* Try it
Take the line that contains "E tais causas" as the first line and the final line of the records as the last; return exactly those lines and the lines between.
··· Stored data
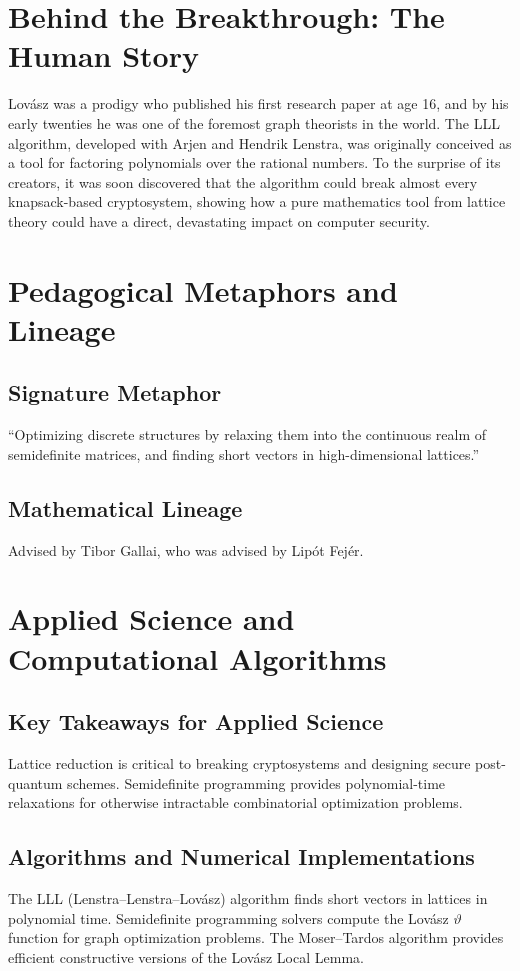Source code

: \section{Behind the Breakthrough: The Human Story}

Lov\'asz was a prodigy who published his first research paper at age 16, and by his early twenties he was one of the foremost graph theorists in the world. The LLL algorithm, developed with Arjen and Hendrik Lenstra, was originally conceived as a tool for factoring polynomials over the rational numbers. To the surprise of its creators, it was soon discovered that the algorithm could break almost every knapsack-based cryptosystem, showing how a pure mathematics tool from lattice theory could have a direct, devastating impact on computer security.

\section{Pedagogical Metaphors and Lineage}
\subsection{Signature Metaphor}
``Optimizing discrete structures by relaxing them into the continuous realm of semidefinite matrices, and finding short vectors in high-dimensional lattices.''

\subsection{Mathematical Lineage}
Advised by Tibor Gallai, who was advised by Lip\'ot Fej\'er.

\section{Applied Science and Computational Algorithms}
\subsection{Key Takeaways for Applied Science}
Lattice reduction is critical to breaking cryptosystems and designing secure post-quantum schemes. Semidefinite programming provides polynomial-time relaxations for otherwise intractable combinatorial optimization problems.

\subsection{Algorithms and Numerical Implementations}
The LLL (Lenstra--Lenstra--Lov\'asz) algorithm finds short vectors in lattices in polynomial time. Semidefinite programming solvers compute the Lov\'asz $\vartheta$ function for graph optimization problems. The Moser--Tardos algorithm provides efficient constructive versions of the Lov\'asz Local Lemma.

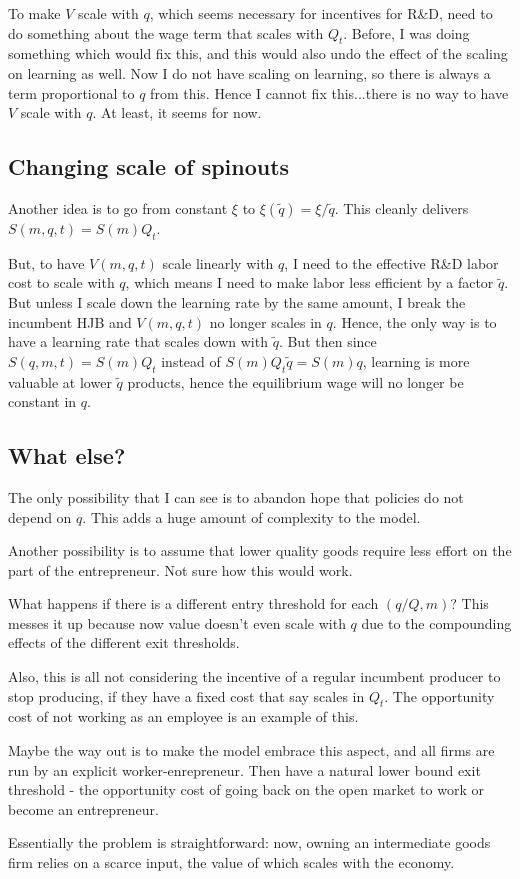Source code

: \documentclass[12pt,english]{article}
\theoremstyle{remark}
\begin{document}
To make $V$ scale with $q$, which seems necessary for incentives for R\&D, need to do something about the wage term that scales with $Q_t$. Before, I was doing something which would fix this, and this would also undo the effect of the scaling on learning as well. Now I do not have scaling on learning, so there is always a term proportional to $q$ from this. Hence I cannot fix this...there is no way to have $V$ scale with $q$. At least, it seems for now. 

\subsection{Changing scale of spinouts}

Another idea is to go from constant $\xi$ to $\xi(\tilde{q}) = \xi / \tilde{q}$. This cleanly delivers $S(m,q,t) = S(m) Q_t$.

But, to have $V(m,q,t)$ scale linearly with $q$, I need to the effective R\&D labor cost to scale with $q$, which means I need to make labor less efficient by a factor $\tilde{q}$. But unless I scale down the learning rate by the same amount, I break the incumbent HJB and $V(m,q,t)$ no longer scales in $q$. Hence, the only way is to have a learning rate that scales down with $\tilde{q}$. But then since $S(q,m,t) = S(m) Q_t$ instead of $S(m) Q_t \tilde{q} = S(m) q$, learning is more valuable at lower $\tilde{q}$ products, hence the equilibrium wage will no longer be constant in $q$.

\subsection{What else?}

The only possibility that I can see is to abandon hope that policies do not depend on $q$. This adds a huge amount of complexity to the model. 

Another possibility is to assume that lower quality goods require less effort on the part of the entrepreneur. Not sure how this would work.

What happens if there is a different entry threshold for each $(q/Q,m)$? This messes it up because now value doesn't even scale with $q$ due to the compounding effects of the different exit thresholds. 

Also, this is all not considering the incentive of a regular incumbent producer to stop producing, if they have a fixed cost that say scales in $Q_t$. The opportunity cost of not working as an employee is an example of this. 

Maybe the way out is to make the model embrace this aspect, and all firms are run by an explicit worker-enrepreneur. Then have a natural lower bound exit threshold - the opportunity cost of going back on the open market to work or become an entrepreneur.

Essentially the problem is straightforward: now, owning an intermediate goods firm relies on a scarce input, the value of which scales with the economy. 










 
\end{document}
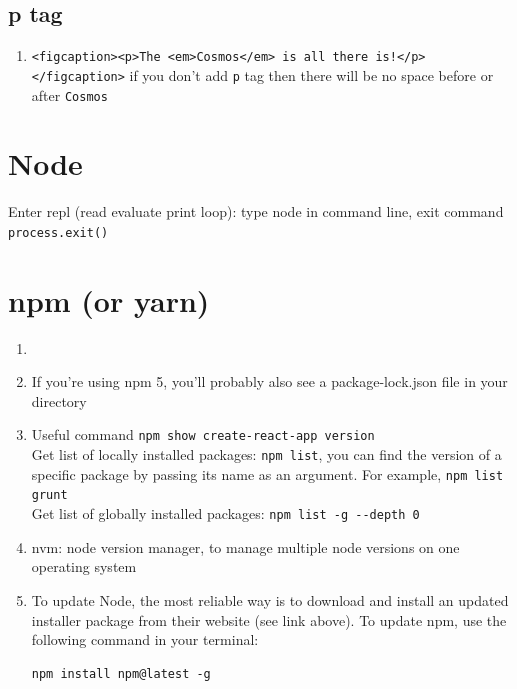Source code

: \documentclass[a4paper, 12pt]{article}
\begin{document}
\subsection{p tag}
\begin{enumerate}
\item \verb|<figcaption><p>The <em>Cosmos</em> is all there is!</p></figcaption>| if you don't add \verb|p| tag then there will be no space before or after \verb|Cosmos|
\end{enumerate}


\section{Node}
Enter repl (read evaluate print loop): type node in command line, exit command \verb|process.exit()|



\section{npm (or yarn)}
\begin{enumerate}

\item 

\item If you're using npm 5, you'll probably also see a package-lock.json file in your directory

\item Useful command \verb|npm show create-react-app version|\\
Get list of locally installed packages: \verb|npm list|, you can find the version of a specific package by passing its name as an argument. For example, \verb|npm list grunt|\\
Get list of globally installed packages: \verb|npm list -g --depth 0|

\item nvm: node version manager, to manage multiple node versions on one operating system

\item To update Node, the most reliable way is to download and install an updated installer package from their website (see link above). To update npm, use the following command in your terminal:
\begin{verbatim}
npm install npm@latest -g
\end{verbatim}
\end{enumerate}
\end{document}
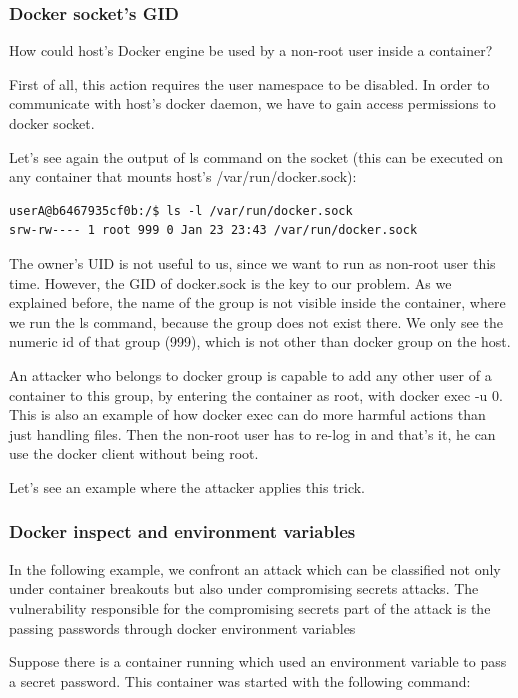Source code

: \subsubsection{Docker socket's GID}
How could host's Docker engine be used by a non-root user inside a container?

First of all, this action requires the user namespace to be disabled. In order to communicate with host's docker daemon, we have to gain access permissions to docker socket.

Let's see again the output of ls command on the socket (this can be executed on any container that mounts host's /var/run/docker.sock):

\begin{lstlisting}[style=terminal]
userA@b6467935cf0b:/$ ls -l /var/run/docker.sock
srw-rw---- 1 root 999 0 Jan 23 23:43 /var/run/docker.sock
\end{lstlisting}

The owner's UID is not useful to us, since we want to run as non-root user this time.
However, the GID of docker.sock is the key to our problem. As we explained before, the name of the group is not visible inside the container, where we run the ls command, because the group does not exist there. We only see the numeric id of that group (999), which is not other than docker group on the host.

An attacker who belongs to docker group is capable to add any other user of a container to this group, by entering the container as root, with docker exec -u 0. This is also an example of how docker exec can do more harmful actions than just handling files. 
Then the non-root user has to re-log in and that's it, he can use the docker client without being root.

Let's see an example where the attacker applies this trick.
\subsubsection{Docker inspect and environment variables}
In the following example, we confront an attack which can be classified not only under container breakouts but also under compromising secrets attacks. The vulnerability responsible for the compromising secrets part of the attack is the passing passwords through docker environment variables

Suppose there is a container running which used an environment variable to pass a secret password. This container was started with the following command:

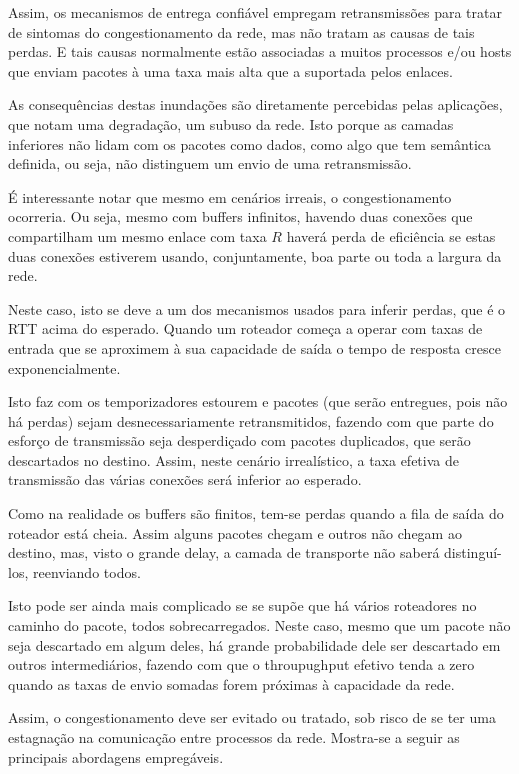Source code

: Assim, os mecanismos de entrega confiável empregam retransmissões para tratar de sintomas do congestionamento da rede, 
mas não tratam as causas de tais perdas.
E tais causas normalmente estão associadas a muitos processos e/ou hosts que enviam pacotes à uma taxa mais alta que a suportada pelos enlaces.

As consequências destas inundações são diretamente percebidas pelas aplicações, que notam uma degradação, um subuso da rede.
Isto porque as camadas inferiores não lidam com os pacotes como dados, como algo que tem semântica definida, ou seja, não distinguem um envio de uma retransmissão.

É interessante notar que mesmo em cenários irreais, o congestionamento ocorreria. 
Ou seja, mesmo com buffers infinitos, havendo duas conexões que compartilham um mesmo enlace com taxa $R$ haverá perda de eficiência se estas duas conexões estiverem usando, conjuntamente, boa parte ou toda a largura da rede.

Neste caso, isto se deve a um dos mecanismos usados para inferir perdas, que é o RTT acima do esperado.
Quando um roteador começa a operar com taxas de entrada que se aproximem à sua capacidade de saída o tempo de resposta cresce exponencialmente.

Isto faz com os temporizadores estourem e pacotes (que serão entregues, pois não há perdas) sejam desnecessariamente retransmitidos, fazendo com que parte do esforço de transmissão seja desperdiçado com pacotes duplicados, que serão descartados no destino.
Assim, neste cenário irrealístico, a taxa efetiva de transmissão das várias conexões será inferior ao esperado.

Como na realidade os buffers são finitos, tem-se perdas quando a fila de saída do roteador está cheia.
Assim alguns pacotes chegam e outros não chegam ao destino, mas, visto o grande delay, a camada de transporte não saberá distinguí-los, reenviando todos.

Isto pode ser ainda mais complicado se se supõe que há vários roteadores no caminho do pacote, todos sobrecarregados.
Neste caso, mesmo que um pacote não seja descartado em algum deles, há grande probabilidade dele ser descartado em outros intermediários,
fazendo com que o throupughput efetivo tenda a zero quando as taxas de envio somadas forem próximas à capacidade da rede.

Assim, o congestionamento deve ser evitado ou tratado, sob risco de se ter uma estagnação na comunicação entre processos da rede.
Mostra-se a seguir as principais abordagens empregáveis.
······
* Task result
E tais causas normalmente estão associadas a muitos processos e/ou hosts que enviam pacotes à uma taxa mais alta que a suportada pelos enlaces.

As consequências destas inundações são diretamente percebidas pelas aplicações, que notam uma degradação, um subuso da rede.
Isto porque as camadas inferiores não lidam com os pacotes como dados, como algo que tem semântica definida, ou seja, não distinguem um envio de uma retransmissão.

É interessante notar que mesmo em cenários irreais, o congestionamento ocorreria. 
Ou seja, mesmo com buffers infinitos, havendo duas conexões que compartilham um mesmo enlace com taxa $R$ haverá perda de eficiência se estas duas conexões estiverem usando, conjuntamente, boa parte ou toda a largura da rede.

Neste caso, isto se deve a um dos mecanismos usados para inferir perdas, que é o RTT acima do esperado.
Quando um roteador começa a operar com taxas de entrada que se aproximem à sua capacidade de saída o tempo de resposta cresce exponencialmente.

Isto faz com os temporizadores estourem e pacotes (que serão entregues, pois não há perdas) sejam desnecessariamente retransmitidos, fazendo com que parte do esforço de transmissão seja desperdiçado com pacotes duplicados, que serão descartados no destino.
Assim, neste cenário irrealístico, a taxa efetiva de transmissão das várias conexões será inferior ao esperado.

Como na realidade os buffers são finitos, tem-se perdas quando a fila de saída do roteador está cheia.
Assim alguns pacotes chegam e outros não chegam ao destino, mas, visto o grande delay, a camada de transporte não saberá distinguí-los, reenviando todos.

Isto pode ser ainda mais complicado se se supõe que há vários roteadores no caminho do pacote, todos sobrecarregados.
Neste caso, mesmo que um pacote não seja descartado em algum deles, há grande probabilidade dele ser descartado em outros intermediários,
fazendo com que o throupughput efetivo tenda a zero quando as taxas de envio somadas forem próximas à capacidade da rede.

Assim, o congestionamento deve ser evitado ou tratado, sob risco de se ter uma estagnação na comunicação entre processos da rede.
Mostra-se a seguir as principais abordagens empregáveis.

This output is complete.